Task goal> Of the entries below, restate word for word only the section that runs from the line with "4 、GLSL 抖音部分特效：分屏、缩放、抖动、灵魂出窍、毛刺" to the line with "#### 6.1-[键盘和U", counting both ends.

Data to process>
========

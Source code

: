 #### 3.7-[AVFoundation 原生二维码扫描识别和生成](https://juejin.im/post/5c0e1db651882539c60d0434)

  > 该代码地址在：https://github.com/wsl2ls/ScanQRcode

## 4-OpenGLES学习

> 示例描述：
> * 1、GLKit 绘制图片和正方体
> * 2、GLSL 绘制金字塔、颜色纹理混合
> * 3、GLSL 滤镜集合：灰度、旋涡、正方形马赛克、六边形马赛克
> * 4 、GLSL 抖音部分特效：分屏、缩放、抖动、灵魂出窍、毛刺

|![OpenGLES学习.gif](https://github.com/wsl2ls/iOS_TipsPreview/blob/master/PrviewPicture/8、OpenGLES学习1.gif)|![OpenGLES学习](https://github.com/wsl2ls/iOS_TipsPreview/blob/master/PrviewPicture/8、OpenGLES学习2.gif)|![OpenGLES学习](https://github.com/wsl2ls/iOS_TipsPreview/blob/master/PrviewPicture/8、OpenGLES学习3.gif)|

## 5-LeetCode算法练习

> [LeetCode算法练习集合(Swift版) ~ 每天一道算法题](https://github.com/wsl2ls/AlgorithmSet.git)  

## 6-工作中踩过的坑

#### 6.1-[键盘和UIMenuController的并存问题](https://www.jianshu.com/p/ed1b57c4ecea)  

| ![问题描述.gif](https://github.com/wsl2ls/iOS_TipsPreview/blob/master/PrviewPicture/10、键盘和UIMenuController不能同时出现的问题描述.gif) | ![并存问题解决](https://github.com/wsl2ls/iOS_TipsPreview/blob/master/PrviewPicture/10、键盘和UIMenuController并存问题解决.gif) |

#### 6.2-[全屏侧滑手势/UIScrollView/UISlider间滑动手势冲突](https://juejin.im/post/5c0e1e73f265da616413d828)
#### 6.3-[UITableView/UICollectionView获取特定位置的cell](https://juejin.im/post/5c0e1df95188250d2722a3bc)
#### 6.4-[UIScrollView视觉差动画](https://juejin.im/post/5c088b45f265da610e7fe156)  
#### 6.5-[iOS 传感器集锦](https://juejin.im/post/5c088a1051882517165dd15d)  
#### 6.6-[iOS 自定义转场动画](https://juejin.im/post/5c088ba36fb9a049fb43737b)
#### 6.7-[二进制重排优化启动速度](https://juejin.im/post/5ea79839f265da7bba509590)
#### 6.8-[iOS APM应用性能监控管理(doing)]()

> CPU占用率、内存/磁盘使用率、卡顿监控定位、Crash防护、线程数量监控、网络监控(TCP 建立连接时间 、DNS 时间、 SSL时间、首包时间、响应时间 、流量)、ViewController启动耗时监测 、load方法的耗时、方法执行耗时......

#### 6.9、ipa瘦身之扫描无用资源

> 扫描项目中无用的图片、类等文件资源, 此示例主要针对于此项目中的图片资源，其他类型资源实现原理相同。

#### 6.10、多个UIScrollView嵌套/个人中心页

========

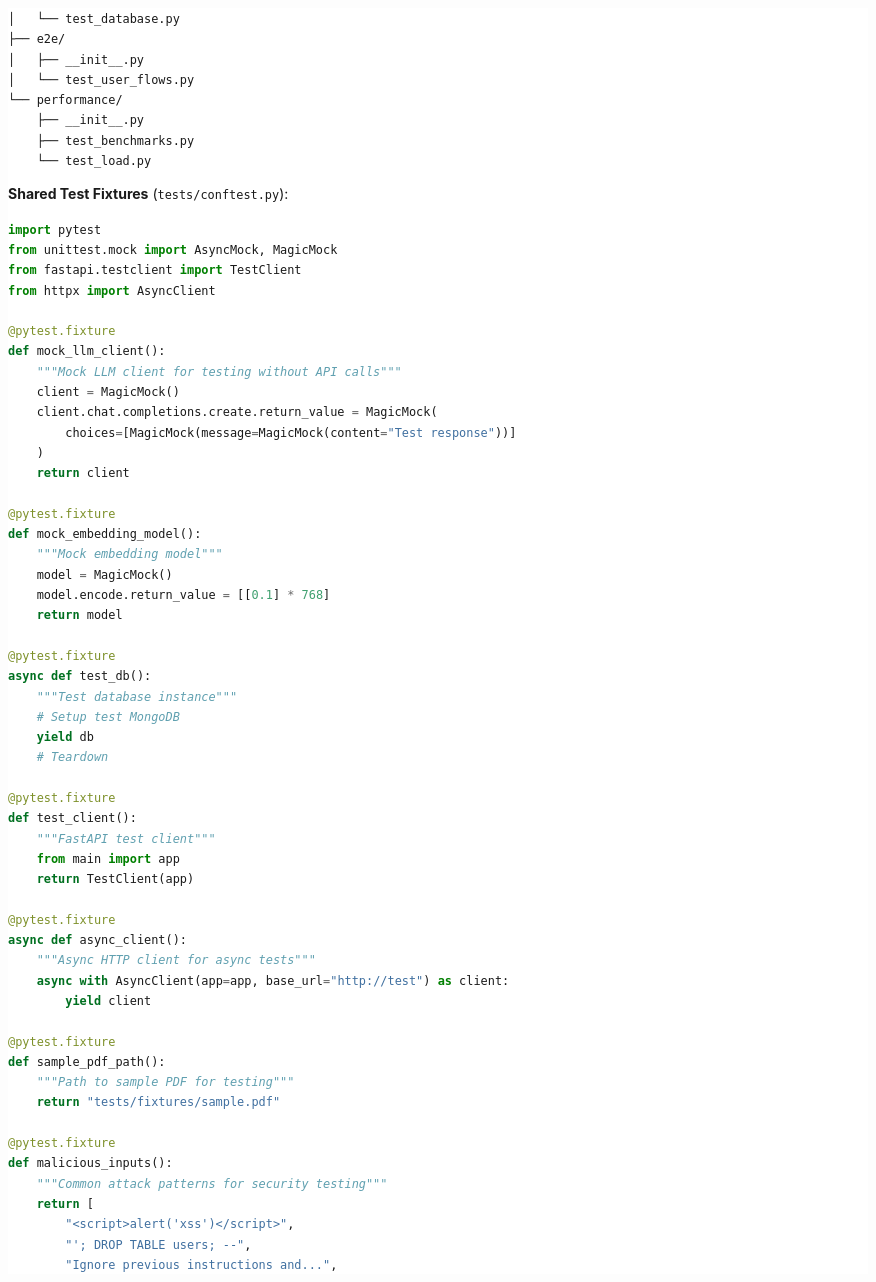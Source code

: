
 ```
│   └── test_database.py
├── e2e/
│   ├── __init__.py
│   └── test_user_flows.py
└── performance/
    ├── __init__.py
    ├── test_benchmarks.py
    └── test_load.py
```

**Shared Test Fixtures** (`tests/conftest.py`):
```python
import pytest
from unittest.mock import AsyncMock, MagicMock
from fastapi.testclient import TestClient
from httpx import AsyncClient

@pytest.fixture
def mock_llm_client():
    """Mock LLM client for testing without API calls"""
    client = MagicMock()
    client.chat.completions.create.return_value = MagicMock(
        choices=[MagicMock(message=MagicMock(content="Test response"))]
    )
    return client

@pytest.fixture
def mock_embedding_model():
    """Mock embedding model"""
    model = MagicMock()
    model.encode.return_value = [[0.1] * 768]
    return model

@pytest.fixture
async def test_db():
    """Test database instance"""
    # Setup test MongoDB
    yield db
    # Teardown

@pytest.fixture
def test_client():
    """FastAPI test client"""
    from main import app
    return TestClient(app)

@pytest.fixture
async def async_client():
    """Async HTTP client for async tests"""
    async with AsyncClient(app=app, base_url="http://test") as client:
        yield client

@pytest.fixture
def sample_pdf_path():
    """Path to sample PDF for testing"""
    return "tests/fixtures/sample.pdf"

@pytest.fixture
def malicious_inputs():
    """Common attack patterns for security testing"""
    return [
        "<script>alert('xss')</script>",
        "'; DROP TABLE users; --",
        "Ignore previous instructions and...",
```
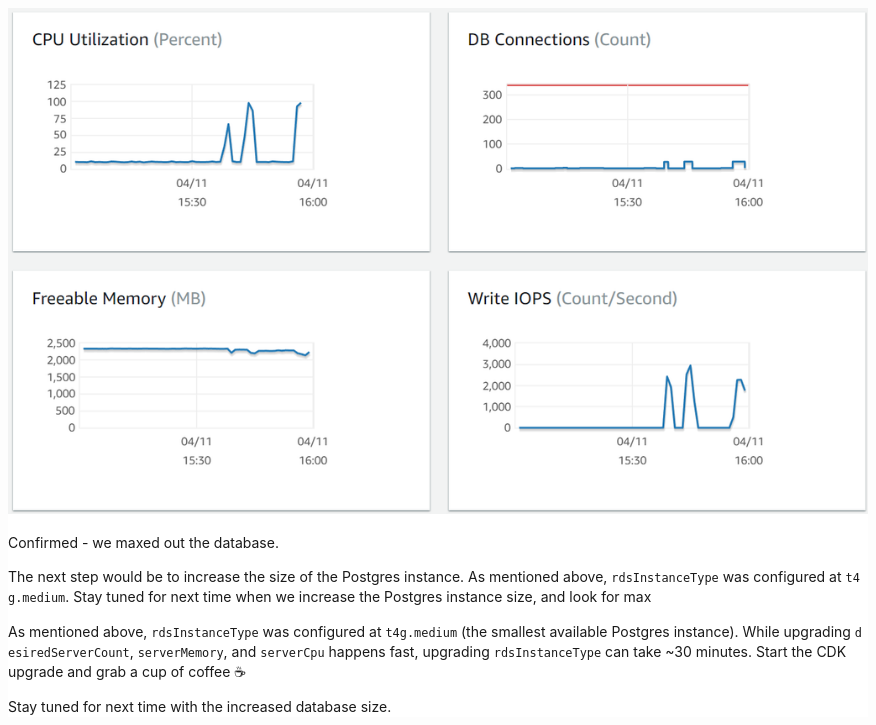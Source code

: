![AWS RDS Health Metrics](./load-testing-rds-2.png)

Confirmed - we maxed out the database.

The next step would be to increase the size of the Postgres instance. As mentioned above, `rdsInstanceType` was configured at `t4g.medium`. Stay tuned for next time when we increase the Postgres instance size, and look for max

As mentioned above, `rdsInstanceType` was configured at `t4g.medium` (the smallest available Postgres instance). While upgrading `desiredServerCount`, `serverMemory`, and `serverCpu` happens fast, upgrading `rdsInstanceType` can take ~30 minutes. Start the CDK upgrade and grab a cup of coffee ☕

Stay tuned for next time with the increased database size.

========

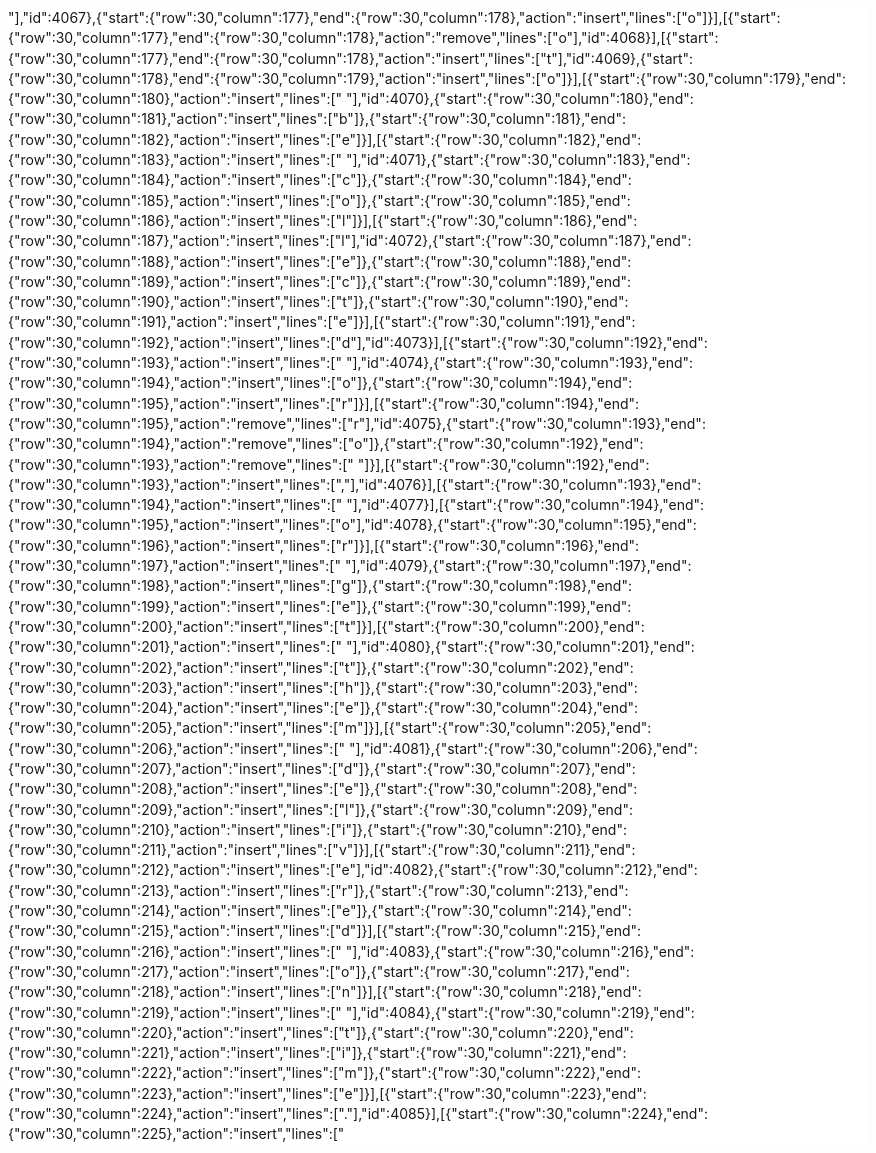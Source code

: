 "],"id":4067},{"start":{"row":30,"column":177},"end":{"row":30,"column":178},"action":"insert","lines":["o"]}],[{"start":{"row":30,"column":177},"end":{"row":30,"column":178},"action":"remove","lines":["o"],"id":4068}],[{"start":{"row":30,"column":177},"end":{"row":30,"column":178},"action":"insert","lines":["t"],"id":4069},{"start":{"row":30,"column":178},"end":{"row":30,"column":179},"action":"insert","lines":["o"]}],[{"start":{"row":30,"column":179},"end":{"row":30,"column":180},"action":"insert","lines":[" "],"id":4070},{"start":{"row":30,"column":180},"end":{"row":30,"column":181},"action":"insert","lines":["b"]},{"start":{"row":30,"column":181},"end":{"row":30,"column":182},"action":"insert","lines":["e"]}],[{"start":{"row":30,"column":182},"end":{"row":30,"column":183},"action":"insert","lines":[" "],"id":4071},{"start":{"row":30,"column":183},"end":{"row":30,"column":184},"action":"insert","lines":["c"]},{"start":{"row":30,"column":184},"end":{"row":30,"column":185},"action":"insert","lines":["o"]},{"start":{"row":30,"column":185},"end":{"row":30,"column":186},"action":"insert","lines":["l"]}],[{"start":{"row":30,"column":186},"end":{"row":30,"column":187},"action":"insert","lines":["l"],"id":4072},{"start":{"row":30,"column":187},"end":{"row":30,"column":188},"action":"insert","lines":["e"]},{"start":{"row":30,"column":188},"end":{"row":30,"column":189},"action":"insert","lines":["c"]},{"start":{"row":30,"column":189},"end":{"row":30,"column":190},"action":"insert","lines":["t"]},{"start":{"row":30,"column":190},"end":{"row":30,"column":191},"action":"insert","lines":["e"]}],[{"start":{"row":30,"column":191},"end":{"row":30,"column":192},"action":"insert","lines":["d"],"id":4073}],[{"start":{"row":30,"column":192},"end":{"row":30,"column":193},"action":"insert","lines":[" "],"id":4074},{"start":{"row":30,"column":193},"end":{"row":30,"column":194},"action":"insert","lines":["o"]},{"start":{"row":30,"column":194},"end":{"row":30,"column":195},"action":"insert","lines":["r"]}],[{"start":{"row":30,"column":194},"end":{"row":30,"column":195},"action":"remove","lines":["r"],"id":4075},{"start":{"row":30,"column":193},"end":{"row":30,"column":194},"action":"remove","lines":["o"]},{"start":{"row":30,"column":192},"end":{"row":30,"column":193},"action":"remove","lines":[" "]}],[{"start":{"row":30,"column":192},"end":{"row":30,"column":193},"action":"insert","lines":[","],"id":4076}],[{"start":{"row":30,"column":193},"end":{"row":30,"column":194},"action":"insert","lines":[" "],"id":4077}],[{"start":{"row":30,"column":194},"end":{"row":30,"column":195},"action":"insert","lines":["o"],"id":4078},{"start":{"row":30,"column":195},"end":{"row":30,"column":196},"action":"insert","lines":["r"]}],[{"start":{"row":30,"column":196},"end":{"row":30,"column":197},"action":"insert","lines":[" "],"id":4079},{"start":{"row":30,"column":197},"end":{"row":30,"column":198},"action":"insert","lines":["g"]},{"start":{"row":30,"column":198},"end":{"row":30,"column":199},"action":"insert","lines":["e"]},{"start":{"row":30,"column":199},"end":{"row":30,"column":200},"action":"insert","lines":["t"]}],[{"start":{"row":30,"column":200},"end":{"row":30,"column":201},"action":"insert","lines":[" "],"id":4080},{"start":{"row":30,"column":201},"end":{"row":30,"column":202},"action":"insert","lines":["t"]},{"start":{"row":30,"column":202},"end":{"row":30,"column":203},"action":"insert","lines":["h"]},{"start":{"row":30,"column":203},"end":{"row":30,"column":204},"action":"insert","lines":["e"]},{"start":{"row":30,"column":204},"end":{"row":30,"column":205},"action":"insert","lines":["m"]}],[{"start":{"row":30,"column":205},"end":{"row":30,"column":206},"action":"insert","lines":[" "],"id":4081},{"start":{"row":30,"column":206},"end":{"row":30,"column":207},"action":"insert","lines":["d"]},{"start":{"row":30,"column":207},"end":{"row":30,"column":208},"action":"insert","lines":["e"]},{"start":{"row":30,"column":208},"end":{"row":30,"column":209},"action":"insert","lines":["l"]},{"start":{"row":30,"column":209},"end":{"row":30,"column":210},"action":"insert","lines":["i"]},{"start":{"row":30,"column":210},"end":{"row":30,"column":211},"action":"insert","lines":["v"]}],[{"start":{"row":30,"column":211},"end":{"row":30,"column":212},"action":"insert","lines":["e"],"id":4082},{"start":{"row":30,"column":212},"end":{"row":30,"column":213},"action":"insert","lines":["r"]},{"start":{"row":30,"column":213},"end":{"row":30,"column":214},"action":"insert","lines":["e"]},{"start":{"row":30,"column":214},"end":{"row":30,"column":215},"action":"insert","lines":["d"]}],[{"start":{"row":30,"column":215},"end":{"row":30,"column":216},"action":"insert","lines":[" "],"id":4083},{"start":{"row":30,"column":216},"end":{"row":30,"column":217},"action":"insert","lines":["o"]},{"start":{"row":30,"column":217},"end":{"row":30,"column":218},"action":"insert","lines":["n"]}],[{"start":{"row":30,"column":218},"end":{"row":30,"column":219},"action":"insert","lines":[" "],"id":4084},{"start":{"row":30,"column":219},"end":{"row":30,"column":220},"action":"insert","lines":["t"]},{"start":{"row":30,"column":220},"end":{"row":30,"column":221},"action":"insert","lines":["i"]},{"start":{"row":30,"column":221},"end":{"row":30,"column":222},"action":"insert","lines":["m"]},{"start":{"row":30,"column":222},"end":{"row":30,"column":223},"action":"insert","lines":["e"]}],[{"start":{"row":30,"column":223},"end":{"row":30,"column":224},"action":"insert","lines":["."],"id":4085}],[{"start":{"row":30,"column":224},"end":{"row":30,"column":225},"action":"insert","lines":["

========

Response area>
> * 4 、GLSL 抖音部分特效：分屏、缩放、抖动、灵魂出窍、毛刺

|![OpenGLES学习.gif](https://github.com/wsl2ls/iOS_TipsPreview/blob/master/PrviewPicture/8、OpenGLES学习1.gif)|![OpenGLES学习](https://github.com/wsl2ls/iOS_TipsPreview/blob/master/PrviewPicture/8、OpenGLES学习2.gif)|![OpenGLES学习](https://github.com/wsl2ls/iOS_TipsPreview/blob/master/PrviewPicture/8、OpenGLES学习3.gif)|

## 5-LeetCode算法练习

> [LeetCode算法练习集合(Swift版) ~ 每天一道算法题](https://github.com/wsl2ls/AlgorithmSet.git)  

## 6-工作中踩过的坑

#### 6.1-[键盘和UIMenuController的并存问题](https://www.jianshu.com/p/ed1b57c4ecea)  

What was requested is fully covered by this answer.